Thus, L_i implies the minimum input size of ANN-NLE to estimate the constituent PRBS i. Figure 2 shows L_i for the PRBSs listed in Table 1. For a given input size of ANN-NLE, the overfitting occurs if k ≥ L_i. For example, if PRBS-15 is used as a constituent PRBS of training PAM sequence, an ANN-NLE having k greater than or equal to 14 is able to estimate the entire PRBS-15 from the sequence. In other words, the ANN-NLE having k smaller than L_i does not suffer from the overfitting problem. For a given input size of the ANN-NLE and PRBS order, the overfitting occurs as long as k is larger than or equal to L_i regardless of the length of training sequence.
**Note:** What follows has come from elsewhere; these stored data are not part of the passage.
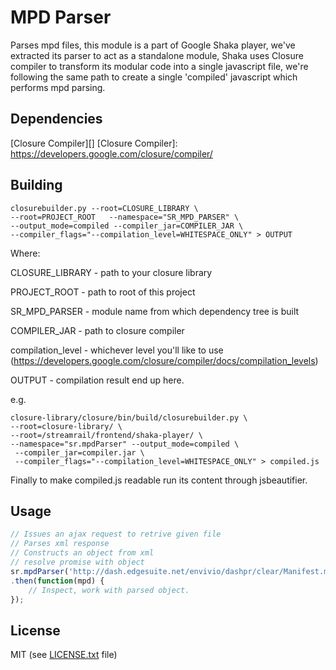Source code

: # MPD Parser #

Parses mpd files, this module is a part of Google Shaka player, we've extracted its parser to act as a standalone module, Shaka uses Closure compiler to transform its modular code into a single javascript file, we're following the same path to create a single 'compiled' javascript which performs mpd parsing.

## Dependencies ##

[Closure Compiler][]
[Closure Compiler]: https://developers.google.com/closure/compiler/

## Building ##

```Shell
closurebuilder.py --root=CLOSURE_LIBRARY \ 
--root=PROJECT_ROOT   --namespace="SR_MPD_PARSER" \ 
--output_mode=compiled --compiler_jar=COMPILER_JAR \ 
--compiler_flags="--compilation_level=WHITESPACE_ONLY" > OUTPUT
```

Where:

CLOSURE_LIBRARY - path to your closure library

PROJECT_ROOT - path to root of this project

SR_MPD_PARSER - module name from which dependency tree is built

COMPILER_JAR - path to closure compiler

compilation_level - whichever level you'll like to use (https://developers.google.com/closure/compiler/docs/compilation_levels)

OUTPUT - compilation result end up here.

e.g.

```Shell
closure-library/closure/bin/build/closurebuilder.py \ 
--root=closure-library/ \ 
--root=/streamrail/frontend/shaka-player/ \
--namespace="sr.mpdParser" --output_mode=compiled \
 --compiler_jar=compiler.jar \ 
 --compiler_flags="--compilation_level=WHITESPACE_ONLY" > compiled.js
```

Finally to make compiled.js readable run its content through jsbeautifier.

## Usage ##
```JavaScript
// Issues an ajax request to retrive given file
// Parses xml response
// Constructs an object from xml
// resolve promise with object
sr.mpdParser('http://dash.edgesuite.net/envivio/dashpr/clear/Manifest.mpd')
.then(function(mpd) {
	// Inspect, work with parsed object.
});
```

## License 
MIT (see [LICENSE.txt](https://github.com/streamrail/mpd-parser/blob/master/LICENSE.txt) file)
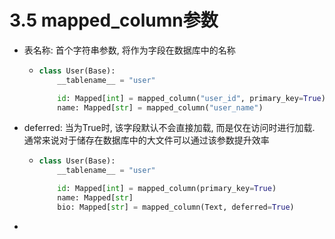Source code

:# 3.5 mapped_column参数

* 表名称: 首个字符串参数, 将作为字段在数据库中的名称

  * ```python
    class User(Base):
        __tablename__ = "user"
    
        id: Mapped[int] = mapped_column("user_id", primary_key=True)
        name: Mapped[str] = mapped_column("user_name")
    ```

* deferred: 当为True时, 该字段默认不会直接加载, 而是仅在访问时进行加载. 通常来说对于储存在数据库中的大文件可以通过该参数提升效率

  * ```python
    class User(Base):
        __tablename__ = "user"
    
        id: Mapped[int] = mapped_column(primary_key=True)
        name: Mapped[str]
        bio: Mapped[str] = mapped_column(Text, deferred=True)
    ```

* 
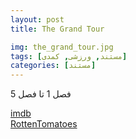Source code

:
 ```yaml
---
layout: post
title: The Grand Tour 

img: the_grand_tour.jpg
tags: [مستند, ورزشی, کمدی]
categories: [مستند]
---
```


فصل 1 تا فصل 5

[imdb](https://www.imdb.com/title/tt5712554/)  
[RottenTomatoes](https://www.rottentomatoes.com/tv/the_grand_tour)
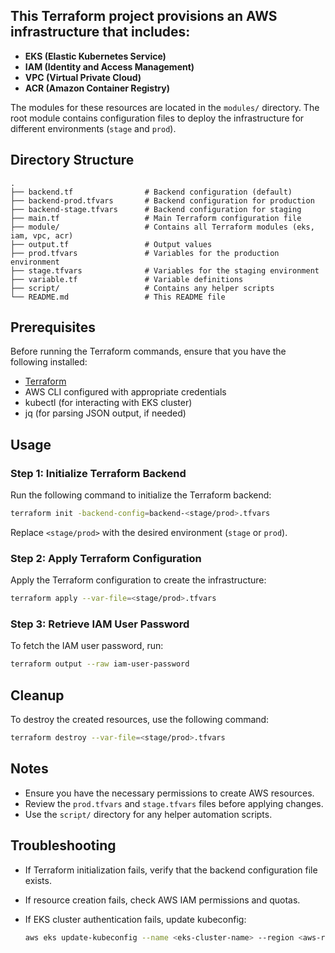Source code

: ## This Terraform project provisions an AWS infrastructure that includes:

- **EKS (Elastic Kubernetes Service)**
- **IAM (Identity and Access Management)**
- **VPC (Virtual Private Cloud)**
- **ACR (Amazon Container Registry)**

The modules for these resources are located in the `modules/` directory. The root module contains configuration files to deploy the infrastructure for different environments (`stage` and `prod`).

## Directory Structure

```plaintext
.
├── backend.tf                # Backend configuration (default)
├── backend-prod.tfvars       # Backend configuration for production
├── backend-stage.tfvars      # Backend configuration for staging
├── main.tf                   # Main Terraform configuration file
├── module/                   # Contains all Terraform modules (eks, iam, vpc, acr)
├── output.tf                 # Output values
├── prod.tfvars               # Variables for the production environment
├── stage.tfvars              # Variables for the staging environment
├── variable.tf               # Variable definitions
├── script/                   # Contains any helper scripts
└── README.md                 # This README file
```

## Prerequisites

Before running the Terraform commands, ensure that you have the following installed:

- [Terraform](https://developer.hashicorp.com/terraform/downloads)
- AWS CLI configured with appropriate credentials
- kubectl (for interacting with EKS cluster)
- jq (for parsing JSON output, if needed)

## Usage

### Step 1: Initialize Terraform Backend

Run the following command to initialize the Terraform backend:

```sh
terraform init -backend-config=backend-<stage/prod>.tfvars
```

Replace `<stage/prod>` with the desired environment (`stage` or `prod`).

### Step 2: Apply Terraform Configuration

Apply the Terraform configuration to create the infrastructure:

```sh
terraform apply --var-file=<stage/prod>.tfvars
```

### Step 3: Retrieve IAM User Password

To fetch the IAM user password, run:

```sh
terraform output --raw iam-user-password
```

## Cleanup

To destroy the created resources, use the following command:

```sh
terraform destroy --var-file=<stage/prod>.tfvars
```

## Notes

- Ensure you have the necessary permissions to create AWS resources.
- Review the `prod.tfvars` and `stage.tfvars` files before applying changes.
- Use the `script/` directory for any helper automation scripts.

## Troubleshooting

- If Terraform initialization fails, verify that the backend configuration file exists.
- If resource creation fails, check AWS IAM permissions and quotas.
- If EKS cluster authentication fails, update kubeconfig:

  ```sh
  aws eks update-kubeconfig --name <eks-cluster-name> --region <aws-region>
  ```

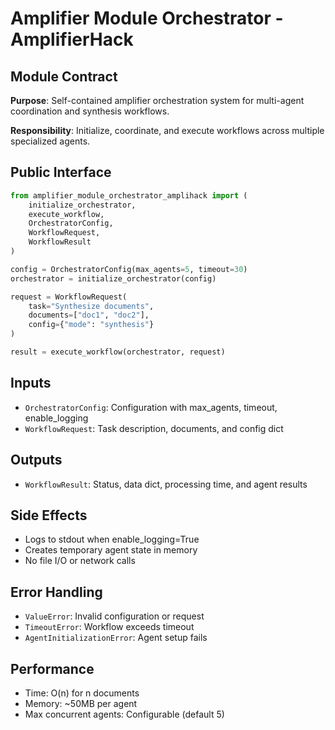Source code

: # Amplifier Module Orchestrator - AmplifierHack

## Module Contract

**Purpose**: Self-contained amplifier orchestration system for multi-agent coordination and synthesis workflows.

**Responsibility**: Initialize, coordinate, and execute workflows across multiple specialized agents.

## Public Interface

```python
from amplifier_module_orchestrator_amplihack import (
    initialize_orchestrator,
    execute_workflow,
    OrchestratorConfig,
    WorkflowRequest,
    WorkflowResult
)

config = OrchestratorConfig(max_agents=5, timeout=30)
orchestrator = initialize_orchestrator(config)

request = WorkflowRequest(
    task="Synthesize documents",
    documents=["doc1", "doc2"],
    config={"mode": "synthesis"}
)

result = execute_workflow(orchestrator, request)
```

## Inputs

- `OrchestratorConfig`: Configuration with max_agents, timeout, enable_logging
- `WorkflowRequest`: Task description, documents, and config dict

## Outputs

- `WorkflowResult`: Status, data dict, processing time, and agent results

## Side Effects

- Logs to stdout when enable_logging=True
- Creates temporary agent state in memory
- No file I/O or network calls

## Error Handling

- `ValueError`: Invalid configuration or request
- `TimeoutError`: Workflow exceeds timeout
- `AgentInitializationError`: Agent setup fails

## Performance

- Time: O(n) for n documents
- Memory: ~50MB per agent
- Max concurrent agents: Configurable (default 5)
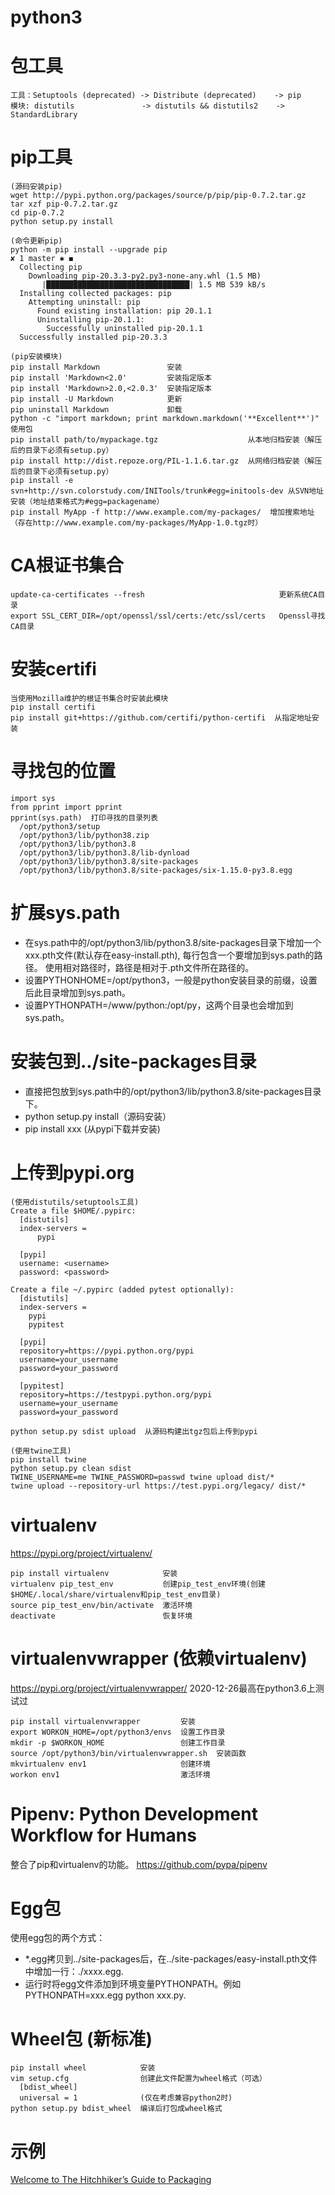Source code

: # python3

# 包工具
```
工具：Setuptools (deprecated) -> Distribute (deprecated)    -> pip
模块: distutils               -> distutils && distutils2    -> StandardLibrary
```

# pip工具
```
(源码安装pip)
wget http://pypi.python.org/packages/source/p/pip/pip-0.7.2.tar.gz
tar xzf pip-0.7.2.tar.gz
cd pip-0.7.2
python setup.py install

(命令更新pip)
python -m pip install --upgrade pip                                                                                                                  ✘ 1 master ✱ ◼
  Collecting pip
    Downloading pip-20.3.3-py2.py3-none-any.whl (1.5 MB)
       |████████████████████████████████| 1.5 MB 539 kB/s 
  Installing collected packages: pip
    Attempting uninstall: pip
      Found existing installation: pip 20.1.1
      Uninstalling pip-20.1.1:
        Successfully uninstalled pip-20.1.1
  Successfully installed pip-20.3.3

(pip安装模块)
pip install Markdown               安装
pip install 'Markdown<2.0'         安装指定版本
pip install 'Markdown>2.0,<2.0.3'  安装指定版本
pip install -U Markdown            更新
pip uninstall Markdown             卸载
python -c "import markdown; print markdown.markdown('**Excellent**')"  使用包
pip install path/to/mypackage.tgz                    从本地归档安装（解压后的目录下必须有setup.py）
pip install http://dist.repoze.org/PIL-1.1.6.tar.gz  从网络归档安装（解压后的目录下必须有setup.py）
pip install -e svn+http://svn.colorstudy.com/INITools/trunk#egg=initools-dev 从SVN地址安装（地址结束格式为#egg=packagename）
pip install MyApp -f http://www.example.com/my-packages/  增加搜索地址（存在http://www.example.com/my-packages/MyApp-1.0.tgz时）
```

# CA根证书集合
```
update-ca-certificates --fresh                              更新系统CA目录
export SSL_CERT_DIR=/opt/openssl/ssl/certs:/etc/ssl/certs   Openssl寻找CA目录
```

# 安装certifi
```
当使用Mozilla维护的根证书集合时安装此模块
pip install certifi
pip install git+https://github.com/certifi/python-certifi  从指定地址安装
```

# 寻找包的位置
```
import sys
from pprint import pprint
pprint(sys.path)  打印寻找的目录列表
  /opt/python3/setup
  /opt/python3/lib/python38.zip
  /opt/python3/lib/python3.8
  /opt/python3/lib/python3.8/lib-dynload
  /opt/python3/lib/python3.8/site-packages
  /opt/python3/lib/python3.8/site-packages/six-1.15.0-py3.8.egg
```
# 扩展sys.path
 - 在sys.path中的/opt/python3/lib/python3.8/site-packages目录下增加一个xxx.pth文件(默认存在easy-install.pth), 每行包含一个要增加到sys.path的路径。
   使用相对路径时，路径是相对于.pth文件所在路径的。
 - 设置PYTHONHOME=/opt/python3，一般是python安装目录的前缀，设置后此目录增加到sys.path。
 - 设置PYTHONPATH=/www/python:/opt/py，这两个目录也会增加到sys.path。

# 安装包到../site-packages目录

 - 直接把包放到sys.path中的/opt/python3/lib/python3.8/site-packages目录下。
 - python setup.py install（源码安装）
 - pip install xxx (从pypi下载并安装)

# 上传到pypi.org
```
(使用distutils/setuptools工具)
Create a file $HOME/.pypirc:
  [distutils]
  index-servers =
      pypi

  [pypi]
  username: <username>
  password: <password>

Create a file ~/.pypirc (added pytest optionally):
  [distutils]
  index-servers =
    pypi
    pypitest

  [pypi]
  repository=https://pypi.python.org/pypi
  username=your_username
  password=your_password

  [pypitest]
  repository=https://testpypi.python.org/pypi
  username=your_username
  password=your_password

python setup.py sdist upload  从源码构建出tgz包后上传到pypi

(使用twine工具)
pip install twine
python setup.py clean sdist
TWINE_USERNAME=me TWINE_PASSWORD=passwd twine upload dist/*
twine upload --repository-url https://test.pypi.org/legacy/ dist/*
```

# virtualenv
https://pypi.org/project/virtualenv/

```
pip install virtualenv            安装
virtualenv pip_test_env           创建pip_test_env环境(创建$HOME/.local/share/virtualenv和pip_test_env目录)
source pip_test_env/bin/activate  激活环境
deactivate                        恢复环境
```
# virtualenvwrapper (依赖virtualenv)
https://pypi.org/project/virtualenvwrapper/
2020-12-26最高在python3.6上测试过
```
pip install virtualenvwrapper         安装
export WORKON_HOME=/opt/python3/envs  设置工作目录
mkdir -p $WORKON_HOME                 创建工作目录
source /opt/python3/bin/virtualenvwrapper.sh  安装函数
mkvirtualenv env1                     创建环境
workon env1                           激活环境
```
# Pipenv: Python Development Workflow for Humans
整合了pip和virtualenv的功能。
https://github.com/pypa/pipenv

# Egg包
使用egg包的两个方式：
 - *.egg拷贝到../site-packages后，在../site-packages/easy-install.pth文件中增加一行：./xxxx.egg.
 - 运行时将egg文件添加到环境变量PYTHONPATH。例如PYTHONPATH=xxx.egg python xxx.py.

# Wheel包 (新标准)
```
pip install wheel            安装
vim setup.cfg                创建此文件配置为wheel格式（可选）
  [bdist_wheel]
  universal = 1              (仅在考虑兼容python2时)
python setup.py bdist_wheel  编译后打包成wheel格式
```

# 示例
[Welcome to The Hitchhiker’s Guide to Packaging](https://the-hitchhikers-guide-to-packaging.readthedocs.io/en/latest/quickstart.html)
Under that condition, the ANN-NLE suffers from the overfitting even though a short training sequence which has unrepeated PRBS pattern is used for training the ANN-NLE [24]. It is worth mentioning that if the ANN-NLE receives only preceding or following symbols, L_i should be l_1,i because it is determined by the pivotal tap indexes of first and second expressions in Eq. (5).

Fig. 1. The pivotal tap indexes for each expression in Eq. (5). Shown at the bottom is the range of the symmetric input sequence of ANN-NLE including k preceding and k following symbols. The hollow circle implies that it is not included in the input sequence.

Download Full Size | PDF

Fig. 2. The minimum input size of ANN-NLE required to have the overfitting, L_i, versus the PRBS order.

Download Full Size | PDF

The overfitting occurs when the ANN-NLE can estimate one or more of entire constituent PRBSs from the input sequence. Thus, the input size of ANN-NLE required to avoid the overfitting problem is determined by the minimum value among L_i. Thus, we have

(7)$$k < {L_{\min }} = min ({{L_1},{L_2}, \cdot{\cdot} \cdot ,{L_m}} ).$$

It should be noted that L_min values are independent of whether natural or Gray coding is employed. Thus, the selection guideline provided in Eq. (7) is applicable to any PAM-M signals regardless of symbol coding.

It is worth mentioning that we can generate PAM-M training sequence by using m copies of a single PRBS (instead of using m PRBSs having different orders, as we have discussed above). In this case, L_min value is smaller than the case where multiple different PRBSs are employed. This implies that when a single PRBS is utilized to generate PAM signals, a higher PRBS order should be employed to avoid the overfitting (than the case where multiple PRBSs are used). Thus, it is desirable to utilize multiple different PRBSs for the generation of PAM signals rather than using decorrelated copies of a single PRBS.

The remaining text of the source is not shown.